# Tattoo after Interview.



## RCollins04 (29 Mar 2011)

Hi everyone. My first interview/medical was done around 6 months ago. A few days ago I received a call with an offer and a swear in date of April 12 with a BMQ of April 23.

In between that time around 2 months ago I got a tattoo done on the upper inside of my forearm. It is not that big, probably an inch and and a half Height and Width.

It is not offensive and therefore I know that it will be accepted as I have read the CF tattoo policy.

My question is, should I go to my recruiter tomorrow and tell them of this. Will it hold any bearing or screw anything up for my process?
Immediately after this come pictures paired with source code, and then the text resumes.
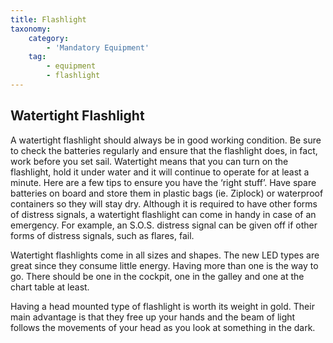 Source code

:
 ```yaml
---
title: Flashlight
taxonomy:
    category:
        - 'Mandatory Equipment'
    tag:
        - equipment
        - flashlight
---
```


## Watertight Flashlight

A watertight flashlight should always be in good working condition. Be sure to check the batteries regularly and ensure that the flashlight does, in fact, work before you set sail. Watertight means that you can turn on the flashlight, hold it under water and it will continue to operate for at least a minute. Here are a few tips to ensure you have the ‘right stuff’. Have spare batteries on board and store them in plastic bags (ie. Ziplock) or waterproof containers so they will stay dry. Although it is required to have other forms of distress signals, a watertight flashlight can come in handy in case of an emergency. For example, an S.O.S. distress signal can be given off if other forms of distress signals, such as flares, fail.

Watertight flashlights come in all sizes and shapes. The new LED types are great since they consume little energy. Having more than one is the way to go. There should be one in the cockpit, one in the galley and one at the chart table at least.

Having a head mounted type of flashlight is worth its weight in gold. Their main advantage is that they free up your hands and the beam of light follows the movements of your head as you look at something in the dark.
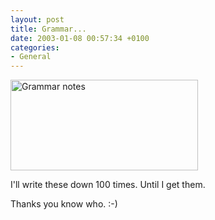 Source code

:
 ```yaml
---
layout: post
title: Grammar...
date: 2003-01-08 00:57:34 +0100
categories:
- General
---
```

<img src="http://www.rusiczki.net/blog/blogpics/notes.jpg" width="300" height="145" border="0" alt="Grammar notes" class="image" />

I'll write these down 100 times. Until I get them.

Thanks you know who. :-)

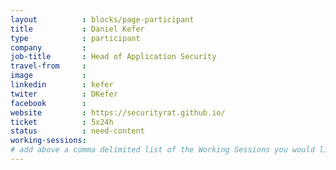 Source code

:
 ```yaml
---
layout          : blocks/page-participant
title           : Daniel Kefer
type            : participant
company         :
job-title       : Head of Application Security
travel-from     :
image           :
linkedin        : kefer
twiter          : DKefer
facebook        :
website         : https://securityrat.github.io/
ticket          : 5x24h
status          : need-content
working-sessions:
# add above a comma delimited list of the Working Sessions you would like to attend (use the session's title)
---
```


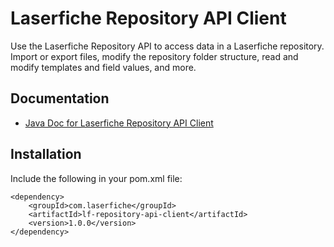 # Laserfiche Repository API Client

Use the Laserfiche Repository API to access data in a Laserfiche repository. Import or export files, modify the repository folder structure, read and modify templates and field values, and more.

## Documentation

- [Java Doc for Laserfiche Repository API Client](https://s01.oss.sonatype.org/service/local/repositories/releases/archive/com/laserfiche/lf-repository-api-client/1.0.0/lf-repository-api-client-1.0.0-javadoc.jar/!/index.html)

## Installation

Include the following in your pom.xml file:

```
<dependency>
    <groupId>com.laserfiche</groupId>
    <artifactId>lf-repository-api-client</artifactId>
    <version>1.0.0</version>
</dependency>
``` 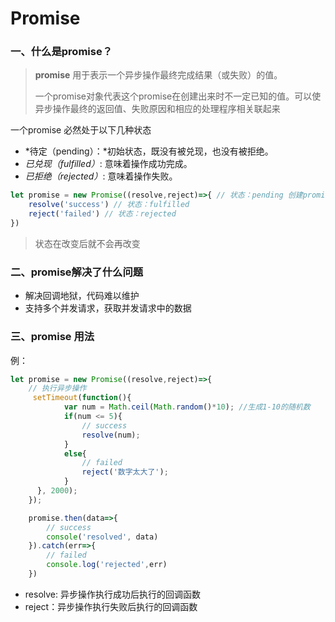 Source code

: # Promise

### 一、什么是promise？

>**promise** 用于表示一个异步操作最终完成结果（或失败）的值。
>
>一个promise对象代表这个promise在创建出来时不一定已知的值。可以使异步操作最终的返回值、失败原因和相应的处理程序相关联起来

一个promise 必然处于以下几种状态

 * *待定（pending）：*初始状态，既没有被兑现，也没有被拒绝。
 * *已兑现（fulfilled）*: 意味着操作成功完成。
 * *已拒绝（rejected）*: 意味着操作失败。

```js
let promise = new Promise((resolve,reject)=>{ // 状态：pending 创建promise实例后会立即执行
    resolve('success') // 状态：fulfilled
    reject('failed') // 状态：rejected
})
```

> 状态在改变后就不会再改变

### 二、promise解决了什么问题

* 解决回调地狱，代码难以维护
* 支持多个并发请求，获取并发请求中的数据

### 三、promise 用法

例：

```js
let promise = new Promise((resolve,reject)=>{ 
    // 执行异步操作
     setTimeout(function(){
            var num = Math.ceil(Math.random()*10); //生成1-10的随机数
            if(num <= 5){
                // success
                resolve(num);
            }
            else{
                // failed
            	reject('数字太大了');
            }
      }, 2000);
    });

    promise.then(data=>{
        // success
        console('resolved', data)
    }).catch(err=>{
        // failed
        console.log('rejected',err)
    })


```
* resolve: 异步操作执行成功后执行的回调函数
* reject：异步操作执行失败后执行的回调函数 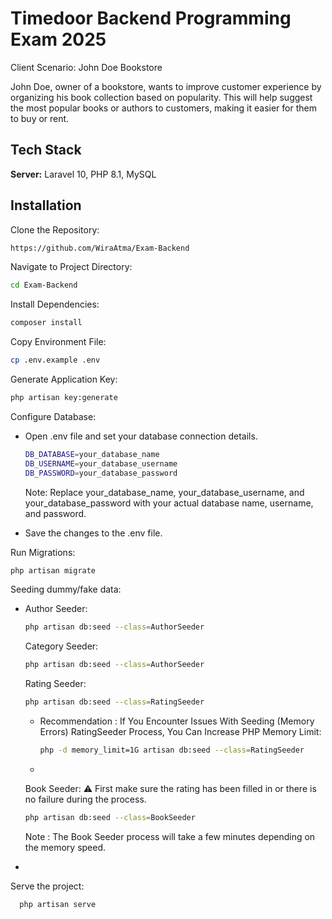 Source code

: # Timedoor Backend Programming Exam 2025

Client Scenario: John Doe Bookstore

John Doe, owner of a bookstore, wants to improve customer experience by organizing his book collection based on popularity. This will help suggest the most popular books or authors to customers, making it easier for them to buy or rent.

## Tech Stack

**Server:** Laravel 10, PHP 8.1, MySQL

## Installation

Clone the Repository:

```bash
https://github.com/WiraAtma/Exam-Backend
```

Navigate to Project Directory:

```bash
cd Exam-Backend
```

Install Dependencies:

```bash
composer install
```

Copy Environment File:

```bash
cp .env.example .env
```

Generate Application Key:

```bash
php artisan key:generate
```

Configure Database:

-   Open .env file and set your database connection details.

    ```bash
    DB_DATABASE=your_database_name
    DB_USERNAME=your_database_username
    DB_PASSWORD=your_database_password
    ```

    Note: Replace your_database_name, your_database_username, and your_database_password with your actual database name, username, and password.

-   Save the changes to the .env file.

Run Migrations:

```bash
php artisan migrate
```

Seeding dummy/fake data:

-   Author Seeder:
    ```bash
    php artisan db:seed --class=AuthorSeeder
    ```
    Category Seeder:
    ```bash
    php artisan db:seed --class=AuthorSeeder
    ```
    Rating Seeder:
    ```bash
    php artisan db:seed --class=RatingSeeder
    ```
    -
      Recommendation : If You Encounter Issues With Seeding (Memory Errors) RatingSeeder Process, You Can Increase PHP Memory Limit:
      ```bash
      php -d memory_limit=1G artisan db:seed --class=RatingSeeder
      ```
    -
    Book Seeder:
    ⚠️ First make sure the rating has been filled in or there is no failure during the process.
    ```bash
    php artisan db:seed --class=BookSeeder
    ```
    Note : The Book Seeder process will take a few minutes depending on the memory speed.

-   

Serve the project:

```bash
  php artisan serve
``` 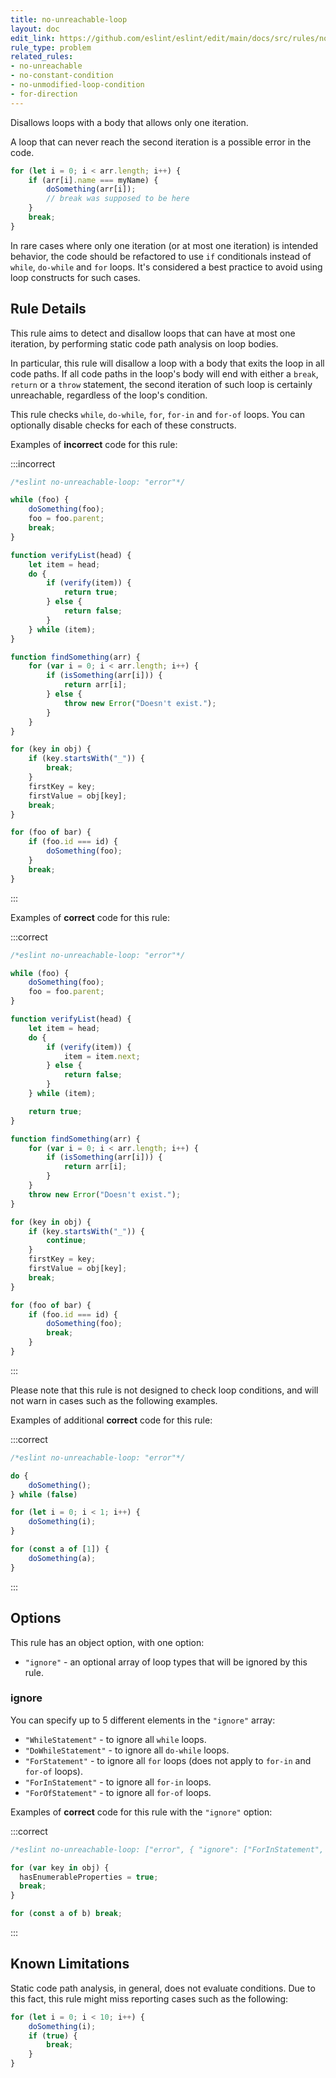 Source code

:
 ```yaml
---
title: no-unreachable-loop
layout: doc
edit_link: https://github.com/eslint/eslint/edit/main/docs/src/rules/no-unreachable-loop.md
rule_type: problem
related_rules:
- no-unreachable
- no-constant-condition
- no-unmodified-loop-condition
- for-direction
---
```


Disallows loops with a body that allows only one iteration.

A loop that can never reach the second iteration is a possible error in the code.

```js
for (let i = 0; i < arr.length; i++) {
    if (arr[i].name === myName) {
        doSomething(arr[i]);
        // break was supposed to be here
    }
    break;
}
```

In rare cases where only one iteration (or at most one iteration) is intended behavior, the code should be refactored to use `if` conditionals instead of `while`, `do-while` and `for` loops. It's considered a best practice to avoid using loop constructs for such cases.

## Rule Details

This rule aims to detect and disallow loops that can have at most one iteration, by performing static code path analysis on loop bodies.

In particular, this rule will disallow a loop with a body that exits the loop in all code paths. If all code paths in the loop's body will end with either a `break`, `return` or a `throw` statement, the second iteration of such loop is certainly unreachable, regardless of the loop's condition.

This rule checks `while`, `do-while`, `for`, `for-in` and `for-of` loops. You can optionally disable checks for each of these constructs.

Examples of **incorrect** code for this rule:

:::incorrect

```js
/*eslint no-unreachable-loop: "error"*/

while (foo) {
    doSomething(foo);
    foo = foo.parent;
    break;
}

function verifyList(head) {
    let item = head;
    do {
        if (verify(item)) {
            return true;
        } else {
            return false;
        }
    } while (item);
}

function findSomething(arr) {
    for (var i = 0; i < arr.length; i++) {
        if (isSomething(arr[i])) {
            return arr[i];
        } else {
            throw new Error("Doesn't exist.");
        }
    }
}

for (key in obj) {
    if (key.startsWith("_")) {
        break;
    }
    firstKey = key;
    firstValue = obj[key];
    break;
}

for (foo of bar) {
    if (foo.id === id) {
        doSomething(foo);
    }
    break;
}
```

:::

Examples of **correct** code for this rule:

:::correct

```js
/*eslint no-unreachable-loop: "error"*/

while (foo) {
    doSomething(foo);
    foo = foo.parent;
}

function verifyList(head) {
    let item = head;
    do {
        if (verify(item)) {
            item = item.next;
        } else {
            return false;
        }
    } while (item);

    return true;
}

function findSomething(arr) {
    for (var i = 0; i < arr.length; i++) {
        if (isSomething(arr[i])) {
            return arr[i];
        }
    }
    throw new Error("Doesn't exist.");
}

for (key in obj) {
    if (key.startsWith("_")) {
        continue;
    }
    firstKey = key;
    firstValue = obj[key];
    break;
}

for (foo of bar) {
    if (foo.id === id) {
        doSomething(foo);
        break;
    }
}
```

:::

Please note that this rule is not designed to check loop conditions, and will not warn in cases such as the following examples.

Examples of additional **correct** code for this rule:

:::correct

```js
/*eslint no-unreachable-loop: "error"*/

do {
    doSomething();
} while (false)

for (let i = 0; i < 1; i++) {
    doSomething(i);
}

for (const a of [1]) {
    doSomething(a);
}
```

:::

## Options

This rule has an object option, with one option:

* `"ignore"` - an optional array of loop types that will be ignored by this rule.

### ignore

You can specify up to 5 different elements in the `"ignore"` array:

* `"WhileStatement"` - to ignore all `while` loops.
* `"DoWhileStatement"` - to ignore all `do-while` loops.
* `"ForStatement"` - to ignore all `for` loops (does not apply to `for-in` and `for-of` loops).
* `"ForInStatement"` - to ignore all `for-in` loops.
* `"ForOfStatement"` - to ignore all `for-of` loops.

Examples of **correct** code for this rule with the `"ignore"` option:

:::correct

```js
/*eslint no-unreachable-loop: ["error", { "ignore": ["ForInStatement", "ForOfStatement"] }]*/

for (var key in obj) {
  hasEnumerableProperties = true;
  break;
}

for (const a of b) break;
```

:::

## Known Limitations

Static code path analysis, in general, does not evaluate conditions. Due to this fact, this rule might miss reporting cases such as the following:

```js
for (let i = 0; i < 10; i++) {
    doSomething(i);
    if (true) {
        break;
    }
}
```

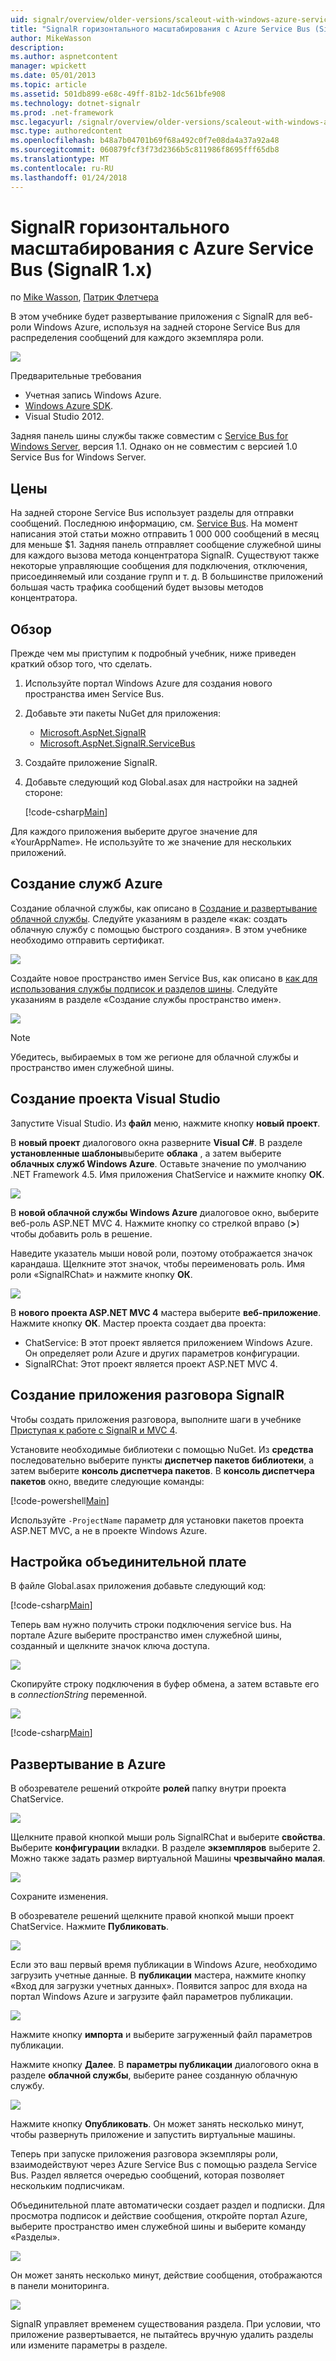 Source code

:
 ```yaml
---
uid: signalr/overview/older-versions/scaleout-with-windows-azure-service-bus
title: "SignalR горизонтального масштабирования с Azure Service Bus (SignalR 1.x) | Документы Microsoft"
author: MikeWasson
description: 
ms.author: aspnetcontent
manager: wpickett
ms.date: 05/01/2013
ms.topic: article
ms.assetid: 501db899-e68c-49ff-81b2-1dc561bfe908
ms.technology: dotnet-signalr
ms.prod: .net-framework
msc.legacyurl: /signalr/overview/older-versions/scaleout-with-windows-azure-service-bus
msc.type: authoredcontent
ms.openlocfilehash: b48a7b04701b69f68a492c0f7e08da4a37a92a48
ms.sourcegitcommit: 060879fcf3f73d2366b5c811986f8695fff65db8
ms.translationtype: MT
ms.contentlocale: ru-RU
ms.lasthandoff: 01/24/2018
---
```

<a name="signalr-scaleout-with-azure-service-bus-signalr-1x"></a>SignalR горизонтального масштабирования с Azure Service Bus (SignalR 1.x)
====================
по [Mike Wasson](https://github.com/MikeWasson), [Патрик Флетчера](https://github.com/pfletcher)

В этом учебнике будет развертывание приложения с SignalR для веб-роли Windows Azure, используя на задней стороне Service Bus для распределения сообщений для каждого экземпляра роли.

![](scaleout-with-windows-azure-service-bus/_static/image1.png)

Предварительные требования

- Учетная запись Windows Azure.
- [Windows Azure SDK](https://go.microsoft.com/fwlink/?linkid=254364&amp;clcid=0x409).
- Visual Studio 2012.

Задняя панель шины службы также совместим с [Service Bus for Windows Server](https://msdn.microsoft.com/library/windowsazure/dn282144.aspx), версия 1.1. Однако он не совместим с версией 1.0 Service Bus for Windows Server.

## <a name="pricing"></a>Цены

На задней стороне Service Bus использует разделы для отправки сообщений. Последнюю информацию, см. [Service Bus](https://azure.microsoft.com/pricing/details/service-bus/). На момент написания этой статьи можно отправить 1 000 000 сообщений в месяц для меньше $1. Задняя панель отправляет сообщение служебной шины для каждого вызова метода концентратора SignalR. Существуют также некоторые управляющие сообщения для подключения, отключения, присоединяемый или создание групп и т. д. В большинстве приложений большая часть трафика сообщений будет вызовы методов концентратора.

## <a name="overview"></a>Обзор

Прежде чем мы приступим к подробный учебник, ниже приведен краткий обзор того, что сделать.

1. Используйте портал Windows Azure для создания нового пространства имен Service Bus.
2. Добавьте эти пакеты NuGet для приложения: 

    - [Microsoft.AspNet.SignalR](http://nuget.org/packages/Microsoft.AspNet.SignalR)
    - [Microsoft.AspNet.SignalR.ServiceBus](http://www.nuget.org/packages/SignalR.WindowsAzureServiceBus)
3. Создайте приложение SignalR.
4. Добавьте следующий код Global.asax для настройки на задней стороне: 

    [!code-csharp[Main](scaleout-with-windows-azure-service-bus/samples/sample1.cs)]

Для каждого приложения выберите другое значение для «YourAppName». Не используйте то же значение для нескольких приложений.

## <a name="create-the-azure-services"></a>Создание служб Azure

Создание облачной службы, как описано в [Создание и развертывание облачной службы](https://docs.microsoft.com/azure/cloud-services/cloud-services-how-to-create-deploy). Следуйте указаниям в разделе «как: создать облачную службу с помощью быстрого создания». В этом учебнике необходимо отправить сертификат.

![](scaleout-with-windows-azure-service-bus/_static/image2.png)

Создайте новое пространство имен Service Bus, как описано в [как для использования службы подписок и разделов шины](https://docs.microsoft.com/azure/service-bus-messaging/service-bus-dotnet-how-to-use-topics-subscriptions). Следуйте указаниям в разделе «Создание службы пространство имен».

![](scaleout-with-windows-azure-service-bus/_static/image3.png)

> [!NOTE]
> Убедитесь, выбираемых в том же регионе для облачной службы и пространство имен служебной шины.


## <a name="create-the-visual-studio-project"></a>Создание проекта Visual Studio

Запустите Visual Studio. Из **файл** меню, нажмите кнопку **новый проект**.

В **новый проект** диалогового окна разверните **Visual C#**. В разделе **установленные шаблоны**выберите **облака** , а затем выберите **облачных служб Windows Azure**. Оставьте значение по умолчанию .NET Framework 4.5. Имя приложения ChatService и нажмите кнопку **ОК**.

![](scaleout-with-windows-azure-service-bus/_static/image4.png)

В **новой облачной службы Windows Azure** диалоговое окно, выберите веб-роль ASP.NET MVC 4. Нажмите кнопку со стрелкой вправо (**&gt;**) чтобы добавить роль в решение.

Наведите указатель мыши новой роли, поэтому отображается значок карандаша. Щелкните этот значок, чтобы переименовать роль. Имя роли «SignalRChat» и нажмите кнопку **ОК**.

![](scaleout-with-windows-azure-service-bus/_static/image5.png)

В **нового проекта ASP.NET MVC 4** мастера выберите **веб-приложение**. Нажмите кнопку **ОК**. Мастер проекта создает два проекта:

- ChatService: В этот проект является приложением Windows Azure. Он определяет роли Azure и других параметров конфигурации.
- SignalRChat: Этот проект является проект ASP.NET MVC 4.

## <a name="create-the-signalr-chat-application"></a>Создание приложения разговора SignalR

Чтобы создать приложения разговора, выполните шаги в учебнике [Приступая к работе с SignalR и MVC 4](tutorial-getting-started-with-signalr-and-mvc-4.md).

Установите необходимые библиотеки с помощью NuGet. Из **средства** последовательно выберите пункты **диспетчер пакетов библиотеки**, а затем выберите **консоль диспетчера пакетов**. В **консоль диспетчера пакетов** окно, введите следующие команды:

[!code-powershell[Main](scaleout-with-windows-azure-service-bus/samples/sample2.ps1)]

Используйте `-ProjectName` параметр для установки пакетов проекта ASP.NET MVC, а не в проекте Windows Azure.

## <a name="configure-the-backplane"></a>Настройка объединительной плате

В файле Global.asax приложения добавьте следующий код:

[!code-csharp[Main](scaleout-with-windows-azure-service-bus/samples/sample3.cs)]

Теперь вам нужно получить строки подключения service bus. На портале Azure выберите пространство имен служебной шины, созданный и щелкните значок ключа доступа.

![](scaleout-with-windows-azure-service-bus/_static/image6.png)

Скопируйте строку подключения в буфер обмена, а затем вставьте его в *connectionString* переменной.

![](scaleout-with-windows-azure-service-bus/_static/image7.png)

[!code-csharp[Main](scaleout-with-windows-azure-service-bus/samples/sample4.cs)]

## <a name="deploy-to-azure"></a>Развертывание в Azure

В обозревателе решений откройте **ролей** папку внутри проекта ChatService.

![](scaleout-with-windows-azure-service-bus/_static/image8.png)

Щелкните правой кнопкой мыши роль SignalRChat и выберите **свойства**. Выберите **конфигурации** вкладки. В разделе **экземпляров** выберите 2. Можно также задать размер виртуальной Машины **чрезвычайно малая**.

![](scaleout-with-windows-azure-service-bus/_static/image9.png)

Сохраните изменения.

В обозревателе решений щелкните правой кнопкой мыши проект ChatService. Нажмите **Публиковать**.

![](scaleout-with-windows-azure-service-bus/_static/image10.png)

Если это ваш первый время публикации в Windows Azure, необходимо загрузить учетные данные. В **публикации** мастера, нажмите кнопку «Вход для загрузки учетных данных». Появится запрос для входа на портал Windows Azure и загрузите файл параметров публикации.

![](scaleout-with-windows-azure-service-bus/_static/image11.png)

Нажмите кнопку **импорта** и выберите загруженный файл параметров публикации.

Нажмите кнопку **Далее**. В **параметры публикации** диалогового окна в разделе **облачной службы**, выберите ранее созданную облачную службу.

![](scaleout-with-windows-azure-service-bus/_static/image12.png)

Нажмите кнопку **Опубликовать**. Он может занять несколько минут, чтобы развернуть приложение и запустить виртуальные машины.

Теперь при запуске приложения разговора экземпляры роли, взаимодействуют через Azure Service Bus с помощью раздела Service Bus. Раздел является очередью сообщений, которая позволяет нескольким подписчикам.

Объединительной плате автоматически создает раздел и подписки. Для просмотра подписок и действие сообщения, откройте портал Azure, выберите пространство имен служебной шины и выберите команду «Разделы».

![](scaleout-with-windows-azure-service-bus/_static/image13.png)

Он может занять несколько минут, действие сообщения, отображаются в панели мониторинга.

![](scaleout-with-windows-azure-service-bus/_static/image14.png)

SignalR управляет временем существования раздела. При условии, что приложение развертывается, не пытайтесь вручную удалить разделы или измените параметры в разделе.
I would never lie to them, but what would happen if I showed up to basic with this tattoo. Would they know it is not a recorded tattoo on my file, or would they even care about it?

Keep in mind. It is a sun with an Egyptian Anhk (no colours) inside of it. It is completely appropriate and would have no problems passing inspection. 

Any advice would be appreciated. Thank you.


----------



## Sizzle709 (29 Mar 2011)

My Recruiter notified me as long as it isnt above the collarbone line,  and not offensive or slanderess then that it would be okay. Let them know if it is really on your mind and bothering you but I would not worry about it.


----------



## George89 (29 Mar 2011)

Is the CF tattoo policy different for MPs?


----------



## TN2IC (29 Mar 2011)

George89 said:
			
		

> Is the CF tattoo policy different for MPs?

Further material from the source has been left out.